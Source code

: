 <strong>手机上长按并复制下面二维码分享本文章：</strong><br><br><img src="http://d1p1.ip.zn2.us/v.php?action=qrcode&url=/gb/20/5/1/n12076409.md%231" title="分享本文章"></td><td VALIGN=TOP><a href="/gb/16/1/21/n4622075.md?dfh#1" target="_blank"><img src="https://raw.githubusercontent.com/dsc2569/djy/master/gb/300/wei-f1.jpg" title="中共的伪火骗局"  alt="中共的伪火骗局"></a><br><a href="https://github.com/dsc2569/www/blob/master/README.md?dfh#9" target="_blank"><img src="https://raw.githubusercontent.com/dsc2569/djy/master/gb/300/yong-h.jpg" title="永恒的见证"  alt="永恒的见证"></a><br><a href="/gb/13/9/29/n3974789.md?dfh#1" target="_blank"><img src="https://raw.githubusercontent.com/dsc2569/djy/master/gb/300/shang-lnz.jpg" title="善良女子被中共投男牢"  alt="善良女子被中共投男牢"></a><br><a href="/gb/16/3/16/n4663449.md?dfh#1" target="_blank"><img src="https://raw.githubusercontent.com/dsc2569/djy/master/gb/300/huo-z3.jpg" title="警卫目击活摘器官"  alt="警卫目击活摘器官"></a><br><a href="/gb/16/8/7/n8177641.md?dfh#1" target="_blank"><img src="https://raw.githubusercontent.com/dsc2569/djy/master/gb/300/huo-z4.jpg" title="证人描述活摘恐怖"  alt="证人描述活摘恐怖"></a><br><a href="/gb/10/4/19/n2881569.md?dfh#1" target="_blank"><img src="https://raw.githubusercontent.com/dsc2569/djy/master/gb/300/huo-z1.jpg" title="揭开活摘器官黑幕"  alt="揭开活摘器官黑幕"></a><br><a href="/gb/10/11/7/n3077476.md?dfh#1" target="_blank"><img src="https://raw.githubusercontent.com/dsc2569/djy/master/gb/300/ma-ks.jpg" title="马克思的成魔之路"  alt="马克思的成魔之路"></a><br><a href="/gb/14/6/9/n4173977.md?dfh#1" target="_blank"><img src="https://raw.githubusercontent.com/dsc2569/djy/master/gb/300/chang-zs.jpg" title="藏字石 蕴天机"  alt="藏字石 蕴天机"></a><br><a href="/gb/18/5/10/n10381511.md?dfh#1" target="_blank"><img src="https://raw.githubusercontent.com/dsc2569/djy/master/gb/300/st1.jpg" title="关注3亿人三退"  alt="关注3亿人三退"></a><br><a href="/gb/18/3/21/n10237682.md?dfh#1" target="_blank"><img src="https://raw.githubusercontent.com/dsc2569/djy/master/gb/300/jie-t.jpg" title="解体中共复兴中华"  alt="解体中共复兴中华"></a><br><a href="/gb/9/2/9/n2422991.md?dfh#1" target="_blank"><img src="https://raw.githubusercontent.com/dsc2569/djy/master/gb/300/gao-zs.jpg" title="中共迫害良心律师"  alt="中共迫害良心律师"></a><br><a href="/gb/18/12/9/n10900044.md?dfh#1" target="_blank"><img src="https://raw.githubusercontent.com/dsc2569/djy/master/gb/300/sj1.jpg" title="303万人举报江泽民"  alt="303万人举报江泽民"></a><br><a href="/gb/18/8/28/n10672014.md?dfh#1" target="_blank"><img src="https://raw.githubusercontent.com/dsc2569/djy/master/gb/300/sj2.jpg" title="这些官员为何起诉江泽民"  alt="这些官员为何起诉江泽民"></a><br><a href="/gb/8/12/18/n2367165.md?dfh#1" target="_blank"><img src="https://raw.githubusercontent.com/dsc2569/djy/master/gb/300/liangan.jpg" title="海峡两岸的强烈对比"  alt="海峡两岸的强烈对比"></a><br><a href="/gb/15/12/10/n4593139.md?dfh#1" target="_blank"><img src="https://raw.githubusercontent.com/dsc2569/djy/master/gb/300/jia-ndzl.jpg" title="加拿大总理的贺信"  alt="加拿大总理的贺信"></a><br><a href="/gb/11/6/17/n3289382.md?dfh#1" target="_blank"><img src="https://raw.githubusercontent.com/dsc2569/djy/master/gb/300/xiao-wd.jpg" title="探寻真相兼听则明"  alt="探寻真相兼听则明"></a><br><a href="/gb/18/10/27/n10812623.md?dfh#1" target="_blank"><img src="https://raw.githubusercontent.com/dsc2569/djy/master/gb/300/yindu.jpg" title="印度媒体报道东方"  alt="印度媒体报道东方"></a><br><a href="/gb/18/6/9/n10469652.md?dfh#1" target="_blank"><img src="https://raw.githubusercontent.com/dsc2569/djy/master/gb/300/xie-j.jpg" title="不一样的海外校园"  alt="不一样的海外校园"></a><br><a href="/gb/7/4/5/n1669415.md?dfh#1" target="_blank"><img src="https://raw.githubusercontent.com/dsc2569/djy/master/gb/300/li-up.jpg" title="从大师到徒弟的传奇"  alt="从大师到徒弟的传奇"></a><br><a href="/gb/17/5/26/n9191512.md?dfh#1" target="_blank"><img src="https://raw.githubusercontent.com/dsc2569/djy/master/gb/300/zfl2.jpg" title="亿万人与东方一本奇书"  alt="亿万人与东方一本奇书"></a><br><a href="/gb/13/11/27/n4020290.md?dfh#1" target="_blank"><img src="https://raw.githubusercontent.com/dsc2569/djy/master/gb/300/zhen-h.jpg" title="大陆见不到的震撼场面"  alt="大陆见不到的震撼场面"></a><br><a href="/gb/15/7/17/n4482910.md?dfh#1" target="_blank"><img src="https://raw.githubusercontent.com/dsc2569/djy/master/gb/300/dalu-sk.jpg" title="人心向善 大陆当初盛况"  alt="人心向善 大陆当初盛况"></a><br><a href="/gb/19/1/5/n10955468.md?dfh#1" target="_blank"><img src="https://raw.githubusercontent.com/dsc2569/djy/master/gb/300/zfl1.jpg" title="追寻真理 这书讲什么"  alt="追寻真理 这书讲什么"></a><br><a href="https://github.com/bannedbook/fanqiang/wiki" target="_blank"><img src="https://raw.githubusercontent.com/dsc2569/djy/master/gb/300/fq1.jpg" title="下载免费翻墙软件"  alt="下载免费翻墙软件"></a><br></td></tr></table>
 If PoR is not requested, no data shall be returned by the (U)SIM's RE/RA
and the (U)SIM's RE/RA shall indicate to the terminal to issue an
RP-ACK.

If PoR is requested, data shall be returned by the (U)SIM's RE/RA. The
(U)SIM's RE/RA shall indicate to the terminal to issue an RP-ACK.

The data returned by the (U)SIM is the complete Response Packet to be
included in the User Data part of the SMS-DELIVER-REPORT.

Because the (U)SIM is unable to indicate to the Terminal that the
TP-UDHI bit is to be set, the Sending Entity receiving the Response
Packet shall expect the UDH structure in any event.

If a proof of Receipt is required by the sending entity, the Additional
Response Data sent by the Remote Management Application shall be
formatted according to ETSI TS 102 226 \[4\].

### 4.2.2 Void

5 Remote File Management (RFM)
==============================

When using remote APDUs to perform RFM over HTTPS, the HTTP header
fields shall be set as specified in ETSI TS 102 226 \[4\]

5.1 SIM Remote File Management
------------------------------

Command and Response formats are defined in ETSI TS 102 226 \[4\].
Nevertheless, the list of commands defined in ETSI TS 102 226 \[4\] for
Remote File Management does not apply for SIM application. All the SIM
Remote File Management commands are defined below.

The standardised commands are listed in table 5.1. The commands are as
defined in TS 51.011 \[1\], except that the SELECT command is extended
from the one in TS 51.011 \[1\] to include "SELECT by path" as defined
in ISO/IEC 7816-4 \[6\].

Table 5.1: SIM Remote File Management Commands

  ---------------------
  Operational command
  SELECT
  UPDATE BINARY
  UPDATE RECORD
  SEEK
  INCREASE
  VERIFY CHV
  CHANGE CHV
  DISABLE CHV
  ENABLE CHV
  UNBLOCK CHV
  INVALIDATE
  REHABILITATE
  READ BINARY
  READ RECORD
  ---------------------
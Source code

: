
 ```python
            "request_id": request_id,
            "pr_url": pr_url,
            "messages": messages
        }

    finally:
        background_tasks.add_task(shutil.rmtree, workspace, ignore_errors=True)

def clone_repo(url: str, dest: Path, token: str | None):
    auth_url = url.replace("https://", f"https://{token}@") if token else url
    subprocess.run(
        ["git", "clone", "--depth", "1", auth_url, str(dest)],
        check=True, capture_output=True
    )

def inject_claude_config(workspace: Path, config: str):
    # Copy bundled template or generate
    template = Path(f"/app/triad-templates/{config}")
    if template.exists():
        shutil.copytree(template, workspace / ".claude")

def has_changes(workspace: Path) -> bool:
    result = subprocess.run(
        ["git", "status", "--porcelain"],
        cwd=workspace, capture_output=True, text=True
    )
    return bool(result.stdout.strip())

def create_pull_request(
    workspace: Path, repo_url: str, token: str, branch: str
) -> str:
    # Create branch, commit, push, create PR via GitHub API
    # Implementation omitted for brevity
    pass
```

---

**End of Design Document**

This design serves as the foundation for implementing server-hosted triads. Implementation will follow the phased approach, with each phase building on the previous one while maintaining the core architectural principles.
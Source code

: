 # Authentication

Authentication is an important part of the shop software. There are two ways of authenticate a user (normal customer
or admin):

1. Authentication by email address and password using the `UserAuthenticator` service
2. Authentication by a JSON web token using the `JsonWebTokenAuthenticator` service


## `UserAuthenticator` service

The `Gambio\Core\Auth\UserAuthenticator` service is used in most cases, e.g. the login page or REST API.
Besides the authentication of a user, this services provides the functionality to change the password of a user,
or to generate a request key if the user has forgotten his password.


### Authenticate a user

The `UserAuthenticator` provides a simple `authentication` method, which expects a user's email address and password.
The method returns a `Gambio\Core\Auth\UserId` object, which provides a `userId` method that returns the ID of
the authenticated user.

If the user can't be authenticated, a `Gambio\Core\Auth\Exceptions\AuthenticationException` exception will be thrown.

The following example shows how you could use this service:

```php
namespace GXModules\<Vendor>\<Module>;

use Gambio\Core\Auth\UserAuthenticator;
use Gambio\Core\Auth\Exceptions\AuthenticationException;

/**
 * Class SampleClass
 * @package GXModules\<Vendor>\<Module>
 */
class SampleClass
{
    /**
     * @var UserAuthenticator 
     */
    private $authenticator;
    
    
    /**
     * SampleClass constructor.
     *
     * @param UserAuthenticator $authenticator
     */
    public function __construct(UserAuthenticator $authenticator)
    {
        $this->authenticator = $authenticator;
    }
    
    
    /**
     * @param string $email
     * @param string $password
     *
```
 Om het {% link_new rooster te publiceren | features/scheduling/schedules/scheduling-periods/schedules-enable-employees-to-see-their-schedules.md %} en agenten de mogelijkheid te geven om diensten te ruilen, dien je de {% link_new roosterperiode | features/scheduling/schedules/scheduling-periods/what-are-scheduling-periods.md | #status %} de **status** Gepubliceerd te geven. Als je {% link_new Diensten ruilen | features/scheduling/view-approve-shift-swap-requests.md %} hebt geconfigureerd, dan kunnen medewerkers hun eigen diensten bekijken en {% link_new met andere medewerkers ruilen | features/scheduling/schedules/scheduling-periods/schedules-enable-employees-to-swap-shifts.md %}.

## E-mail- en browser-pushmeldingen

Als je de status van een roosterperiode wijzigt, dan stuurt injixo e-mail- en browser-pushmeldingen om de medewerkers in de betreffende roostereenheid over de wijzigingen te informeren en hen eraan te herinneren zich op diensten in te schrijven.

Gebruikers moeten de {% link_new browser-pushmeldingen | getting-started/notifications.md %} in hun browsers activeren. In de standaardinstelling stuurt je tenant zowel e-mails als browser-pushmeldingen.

....

__Work required__
Look through the data above for the string "email" and copy every line where it appears.

__Exercise response__
1. Authentication by email address and password using the `UserAuthenticator` service
The `UserAuthenticator` provides a simple `authentication` method, which expects a user's email address and password.
     * @param string $email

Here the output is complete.